Canonical way to get a more specific lemma

Question

Say I have a lemma mylem: foo ?a = bar ?a, and I need to apply it on a goal that has two occurrences of foo, e.g. baz (foo (f p q)) (foo (g r s)), but only at one of these positions. I know of two ways of doing that without having to write out all of p,q..., which can be complex expressions.

• Using apply (subst mylem) followed by an appropriate number (here, zero or one) of back commands.
• Using apply (subst mylem[where a = 'foo x y', standard]), where x and y are unbound names.

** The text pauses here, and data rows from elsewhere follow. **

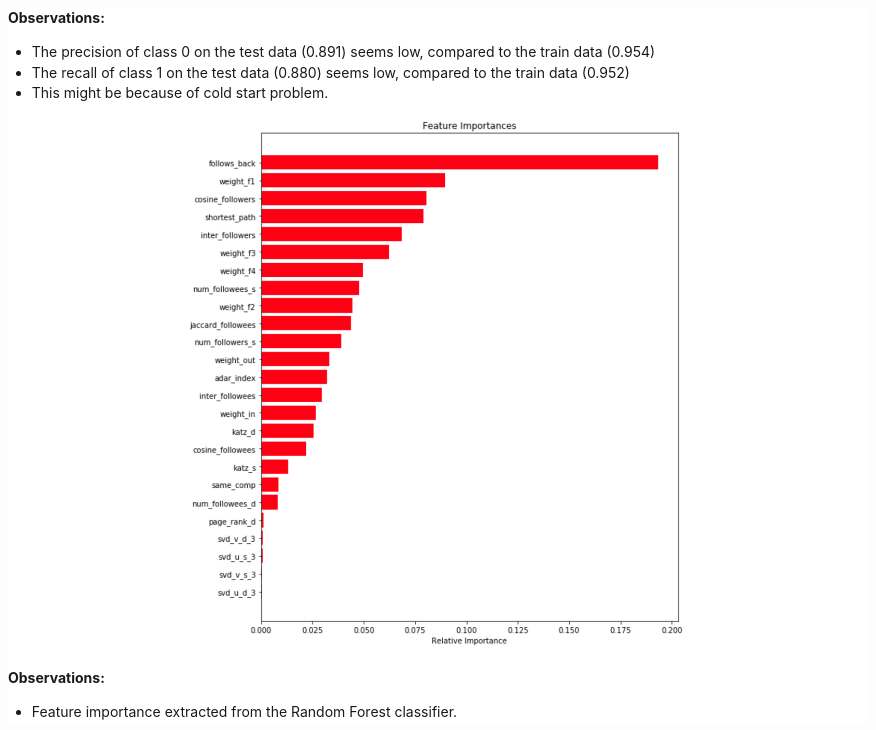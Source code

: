 **Observations:**
- The precision of class 0 on the test data (0.891) seems low, compared to the train data (0.954)
- The recall of class 1 on the test data (0.880) seems low, compared to the train data (0.952)
- This might be because of cold start problem.
  
<p align="center"><img src = "images/feature_importance.png" width = 500>
  
**Observations:**
- Feature importance extracted from the Random Forest classifier.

The use of subst here is just for demonstration; I really do want to modify the lemma, e.g. to use it with rule when there are multiple possible matches that I’d like to disambiguate this way.

Both approaches look like bad style to me. Is there a nicer way of achieving that?

Answer 1

You can tell subst which occurrence it should replace: subst (i) mylem unfolds mylem at the i-th matching occurrence. This saves you the back steps. You can also list multiple positions as in subst (1 2) mylem. If you want to unfold mylem in premises, use subst (asm) (1 2) mylem.

In general, I do not know a way to achieve what you want inside an apply script. On the theory level, you can use lemmas with the for clause to generalise over locally introduced variables:

lemmas mylem' = mylem[where a="f x y"] for x y

Inside a structured proof, you can do it explicitly like this:

{ fix x y note mylem[where a="f x y"] }
note mylem' = this